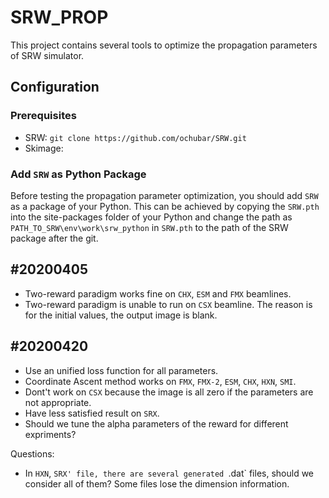# SRW_PROP
This project contains several tools to optimize the propagation parameters
of SRW simulator.


## Configuration
### Prerequisites
- SRW: `git clone https://github.com/ochubar/SRW.git`
- Skimage:

### Add `SRW` as Python Package
Before testing the propagation parameter optimization, you should 
add `SRW` as a package of your Python. This can be achieved by 
copying the `SRW.pth` into the site-packages folder of your Python
and change the path as `PATH_TO_SRW\env\work\srw_python` in `SRW.pth` to the path of the SRW package after
the git.

## #20200405
- Two-reward paradigm works fine on `CHX`, `ESM` and `FMX` beamlines.
- Two-reward paradigm is unable to run on `CSX` beamline. The reason is  for 
the initial values, the output image is blank. 

## #20200420
- Use an unified loss function for all parameters.
- Coordinate Ascent method works on `FMX`, `FMX-2`, `ESM`, `CHX`, `HXN`, `SMI`.
- Dont't work on `CSX` because the image is all zero if the parameters are not appropriate.
- Have less satisfied result on `SRX`.
- Should we tune the alpha parameters of the reward for different expriments?

Questions:
- In `HXN`, `SRX' file, there are several generated `.dat` files, should we consider all of them? Some 
files lose the dimension information.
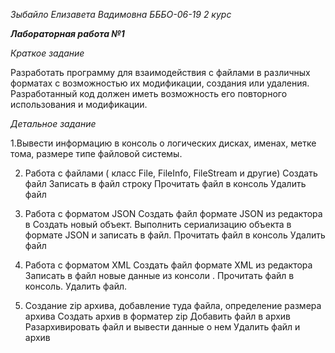 *Зыбайло Елизавета Вадимовна БББО-06-19 2 курс*

*****************************Лабораторная работа №1*****************************

_Краткое задание_

Разработать программу для взаимодействия с файлами в различных форматах с возможностью их модификации, создания или удаления. Разработанный код должен иметь возможность его повторного использования и модификации.

_Детальное задание_

1.Вывести информацию в консоль о логических дисках, именах, метке тома, размере типе файловой системы.

2. Работа с файлами ( класс File, FileInfo, FileStream и другие)
Создать файл
Записать в файл строку
Прочитать файл в консоль
Удалить файл

3. Работа с форматом JSON
Создать файл формате JSON из редактора в
Создать новый объект. Выполнить сериализацию объекта в формате JSON и записать в файл.
Прочитать файл в консоль
Удалить файл

4. Работа с форматом XML
Создать файл формате XML из редактора
Записать в файл новые данные из консоли .
Прочитать файл в консоль.
Удалить файл.

5. Создание zip архива, добавление туда файла, определение размера архива
Создать архив в форматер zip
Добавить файл в архив
Разархивировать файл и вывести данные о нем
Удалить файл и архив
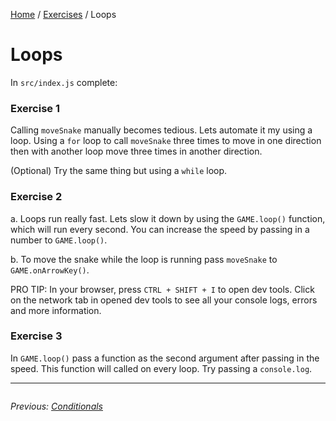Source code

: <a href="/javascript-4-beginners/">Home</a> / <a href="/javascript-4-beginners/Exercises/">Exercises</a> / Loops

# Loops

In `src/index.js` complete:

### Exercise 1

Calling `moveSnake` manually becomes tedious. Lets automate it my using a loop. Using a `for` loop to call `moveSnake` three times to move in one direction then with another loop move three times in another direction.

(Optional) Try the same thing but using a `while` loop.

### Exercise 2

a. Loops run really fast. Lets slow it down by using the `GAME.loop()` function, which will run every second. You can increase the speed by passing in a number to `GAME.loop()`.

b. To move the snake while the loop is running pass `moveSnake` to `GAME.onArrowKey()`.

PRO TIP: In your browser, press `CTRL + SHIFT + I` to open dev tools. Click on the network tab in opened dev tools to see all your console logs, errors and more information.

### Exercise 3

In `GAME.loop()` pass a function as the second argument after passing in the speed. This function will called on every loop. Try passing a `console.log`.

---
<div style="float: left">

<i>Previous: <a href="./3%20Conditionals">Conditionals</a></i>

</div>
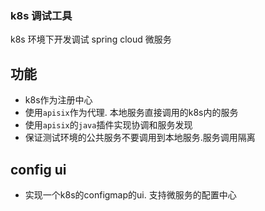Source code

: ### k8s 调试工具

k8s 环境下开发调试 spring cloud 微服务

## 功能

- k8s作为注册中心
- 使用`apisix`作为代理. 本地服务直接调用的k8s内的服务
- 使用`apisix`的`java`插件实现协调和服务发现
- 保证测试环境的公共服务不要调用到本地服务.服务调用隔离

## config ui

- 实现一个k8s的configmap的ui. 支持微服务的配置中心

----------------------------------------

[REQUIRED ACTION]
Give the data again exactly, image-free.

[WRITTEN ANSWER]
# SRW_PROP
This project contains several tools to optimize the propagation parameters
of SRW simulator.


## Configuration
### Prerequisites
- SRW: `git clone https://github.com/ochubar/SRW.git`
- Skimage:

### Add `SRW` as Python Package
Before testing the propagation parameter optimization, you should 
add `SRW` as a package of your Python. This can be achieved by 
copying the `SRW.pth` into the site-packages folder of your Python
and change the path as `PATH_TO_SRW\env\work\srw_python` in `SRW.pth` to the path of the SRW package after
the git.

## #20200405
- Two-reward paradigm works fine on `CHX`, `ESM` and `FMX` beamlines.
- Two-reward paradigm is unable to run on `CSX` beamline. The reason is  for 
the initial values, the output image is blank. 

## #20200420
- Use an unified loss function for all parameters.
- Coordinate Ascent method works on `FMX`, `FMX-2`, `ESM`, `CHX`, `HXN`, `SMI`.
- Dont't work on `CSX` because the image is all zero if the parameters are not appropriate.
- Have less satisfied result on `SRX`.
- Should we tune the alpha parameters of the reward for different expriments?

Questions:
- In `HXN`, `SRX' file, there are several generated `.dat` files, should we consider all of them? Some 
files lose the dimension information.
 *Зыбайло Елизавета Вадимовна БББО-06-19 2 курс*

*****************************Лабораторная работа №1*****************************

_Краткое задание_

Разработать программу для взаимодействия с файлами в различных форматах с возможностью их модификации, создания или удаления. Разработанный код должен иметь возможность его повторного использования и модификации.

_Детальное задание_

1.Вывести информацию в консоль о логических дисках, именах, метке тома, размере типе файловой системы.

2. Работа с файлами ( класс File, FileInfo, FileStream и другие)
Создать файл
Записать в файл строку
Прочитать файл в консоль
Удалить файл

3. Работа с форматом JSON
Создать файл формате JSON из редактора в
Создать новый объект. Выполнить сериализацию объекта в формате JSON и записать в файл.
Прочитать файл в консоль
Удалить файл

4. Работа с форматом XML
Создать файл формате XML из редактора
Записать в файл новые данные из консоли .
Прочитать файл в консоль.
Удалить файл.

5. Создание zip архива, добавление туда файла, определение размера архива
Создать архив в форматер zip
Добавить файл в архив
Разархивировать файл и вывести данные о нем
Удалить файл и архив
Source code

: <a href="/javascript-4-beginners/">Home</a> / <a href="/javascript-4-beginners/Exercises/">Exercises</a> / Loops

# Loops

In `src/index.js` complete:

### Exercise 1

Calling `moveSnake` manually becomes tedious. Lets automate it my using a loop. Using a `for` loop to call `moveSnake` three times to move in one direction then with another loop move three times in another direction.

(Optional) Try the same thing but using a `while` loop.

### Exercise 2

a. Loops run really fast. Lets slow it down by using the `GAME.loop()` function, which will run every second. You can increase the speed by passing in a number to `GAME.loop()`.

b. To move the snake while the loop is running pass `moveSnake` to `GAME.onArrowKey()`.

PRO TIP: In your browser, press `CTRL + SHIFT + I` to open dev tools. Click on the network tab in opened dev tools to see all your console logs, errors and more information.

### Exercise 3

In `GAME.loop()` pass a function as the second argument after passing in the speed. This function will called on every loop. Try passing a `console.log`.

---
<div style="float: left">

<i>Previous: <a href="./3%20Conditionals">Conditionals</a></i>

</div>
Source code

: ### k8s 调试工具

k8s 环境下开发调试 spring cloud 微服务

## 功能

- k8s作为注册中心
- 使用`apisix`作为代理. 本地服务直接调用的k8s内的服务
- 使用`apisix`的`java`插件实现协调和服务发现
- 保证测试环境的公共服务不要调用到本地服务.服务调用隔离

## config ui

- 实现一个k8s的configmap的ui. 支持微服务的配置中心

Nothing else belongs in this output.